* [ACTIVITY]
Your answer must consist only of the lines from the start of the entries through the line that holds "or AverageValue |", copied exactly, with no pictures.

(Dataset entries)
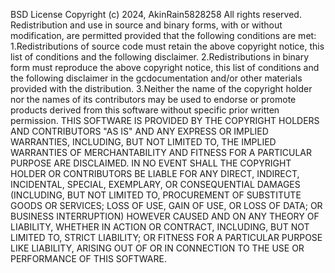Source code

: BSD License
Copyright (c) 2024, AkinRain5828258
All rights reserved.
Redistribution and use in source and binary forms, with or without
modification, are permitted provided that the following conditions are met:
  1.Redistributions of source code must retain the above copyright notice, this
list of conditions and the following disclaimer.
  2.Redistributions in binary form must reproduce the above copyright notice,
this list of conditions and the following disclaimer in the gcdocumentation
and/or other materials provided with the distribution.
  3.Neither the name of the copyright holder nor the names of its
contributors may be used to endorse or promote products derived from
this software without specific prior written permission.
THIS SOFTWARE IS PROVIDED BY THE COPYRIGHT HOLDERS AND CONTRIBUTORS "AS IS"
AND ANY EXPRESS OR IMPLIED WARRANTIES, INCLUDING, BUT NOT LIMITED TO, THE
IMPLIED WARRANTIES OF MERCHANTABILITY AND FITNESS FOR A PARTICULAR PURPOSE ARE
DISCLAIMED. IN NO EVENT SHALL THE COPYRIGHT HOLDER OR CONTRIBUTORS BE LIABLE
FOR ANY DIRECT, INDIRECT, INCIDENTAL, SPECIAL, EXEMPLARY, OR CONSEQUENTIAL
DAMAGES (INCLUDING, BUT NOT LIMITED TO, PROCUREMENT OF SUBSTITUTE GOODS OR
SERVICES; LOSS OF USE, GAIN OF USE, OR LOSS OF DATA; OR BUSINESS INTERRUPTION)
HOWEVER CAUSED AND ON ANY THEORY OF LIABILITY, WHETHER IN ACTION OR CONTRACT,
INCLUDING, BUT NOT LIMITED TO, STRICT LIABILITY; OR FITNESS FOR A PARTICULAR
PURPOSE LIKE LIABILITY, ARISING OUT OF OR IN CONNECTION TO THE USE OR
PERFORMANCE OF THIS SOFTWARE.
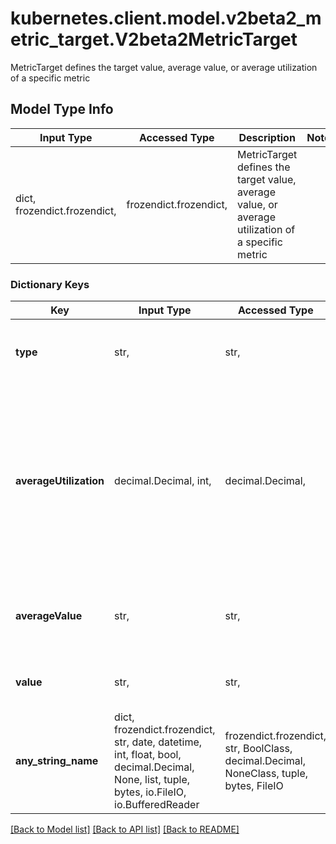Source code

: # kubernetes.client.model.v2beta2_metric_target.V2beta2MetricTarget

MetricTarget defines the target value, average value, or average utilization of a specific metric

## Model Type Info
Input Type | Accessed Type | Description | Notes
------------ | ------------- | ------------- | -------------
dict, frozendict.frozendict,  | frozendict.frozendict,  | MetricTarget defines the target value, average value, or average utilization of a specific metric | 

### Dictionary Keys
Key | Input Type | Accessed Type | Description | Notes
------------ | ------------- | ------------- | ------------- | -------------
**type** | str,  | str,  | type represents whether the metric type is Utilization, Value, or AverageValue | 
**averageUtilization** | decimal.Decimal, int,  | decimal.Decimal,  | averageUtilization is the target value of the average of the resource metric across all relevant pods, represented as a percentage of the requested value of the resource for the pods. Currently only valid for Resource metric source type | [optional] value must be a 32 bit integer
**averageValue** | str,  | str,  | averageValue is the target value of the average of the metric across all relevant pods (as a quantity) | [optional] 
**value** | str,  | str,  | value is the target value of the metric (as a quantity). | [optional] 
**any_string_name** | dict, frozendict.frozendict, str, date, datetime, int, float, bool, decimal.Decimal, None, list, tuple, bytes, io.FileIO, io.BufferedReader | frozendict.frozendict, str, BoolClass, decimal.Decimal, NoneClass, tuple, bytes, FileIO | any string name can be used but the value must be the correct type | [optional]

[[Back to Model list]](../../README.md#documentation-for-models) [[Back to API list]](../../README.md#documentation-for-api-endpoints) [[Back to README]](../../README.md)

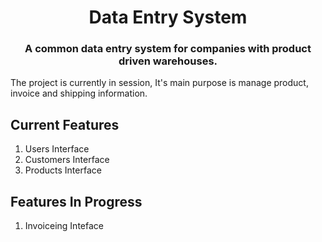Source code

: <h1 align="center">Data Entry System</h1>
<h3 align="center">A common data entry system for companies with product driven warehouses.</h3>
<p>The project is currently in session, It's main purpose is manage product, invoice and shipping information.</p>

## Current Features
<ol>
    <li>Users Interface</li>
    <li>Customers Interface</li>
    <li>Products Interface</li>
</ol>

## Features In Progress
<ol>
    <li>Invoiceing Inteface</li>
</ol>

* [RESULT OF THE EXERCISE]
Source code

: BSD License
Copyright (c) 2024, AkinRain5828258
All rights reserved.
Redistribution and use in source and binary forms, with or without
modification, are permitted provided that the following conditions are met:
  1.Redistributions of source code must retain the above copyright notice, this
list of conditions and the following disclaimer.
  2.Redistributions in binary form must reproduce the above copyright notice,
this list of conditions and the following disclaimer in the gcdocumentation
and/or other materials provided with the distribution.
  3.Neither the name of the copyright holder nor the names of its
contributors may be used to endorse or promote products derived from
this software without specific prior written permission.
THIS SOFTWARE IS PROVIDED BY THE COPYRIGHT HOLDERS AND CONTRIBUTORS "AS IS"
AND ANY EXPRESS OR IMPLIED WARRANTIES, INCLUDING, BUT NOT LIMITED TO, THE
IMPLIED WARRANTIES OF MERCHANTABILITY AND FITNESS FOR A PARTICULAR PURPOSE ARE
DISCLAIMED. IN NO EVENT SHALL THE COPYRIGHT HOLDER OR CONTRIBUTORS BE LIABLE
FOR ANY DIRECT, INDIRECT, INCIDENTAL, SPECIAL, EXEMPLARY, OR CONSEQUENTIAL
DAMAGES (INCLUDING, BUT NOT LIMITED TO, PROCUREMENT OF SUBSTITUTE GOODS OR
SERVICES; LOSS OF USE, GAIN OF USE, OR LOSS OF DATA; OR BUSINESS INTERRUPTION)
HOWEVER CAUSED AND ON ANY THEORY OF LIABILITY, WHETHER IN ACTION OR CONTRACT,
INCLUDING, BUT NOT LIMITED TO, STRICT LIABILITY; OR FITNESS FOR A PARTICULAR
PURPOSE LIKE LIABILITY, ARISING OUT OF OR IN CONNECTION TO THE USE OR
PERFORMANCE OF THIS SOFTWARE.
Source code

: # kubernetes.client.model.v2beta2_metric_target.V2beta2MetricTarget

MetricTarget defines the target value, average value, or average utilization of a specific metric

## Model Type Info
Input Type | Accessed Type | Description | Notes
------------ | ------------- | ------------- | -------------
dict, frozendict.frozendict,  | frozendict.frozendict,  | MetricTarget defines the target value, average value, or average utilization of a specific metric | 

### Dictionary Keys
Key | Input Type | Accessed Type | Description | Notes
------------ | ------------- | ------------- | ------------- | -------------
**type** | str,  | str,  | type represents whether the metric type is Utilization, Value, or AverageValue | 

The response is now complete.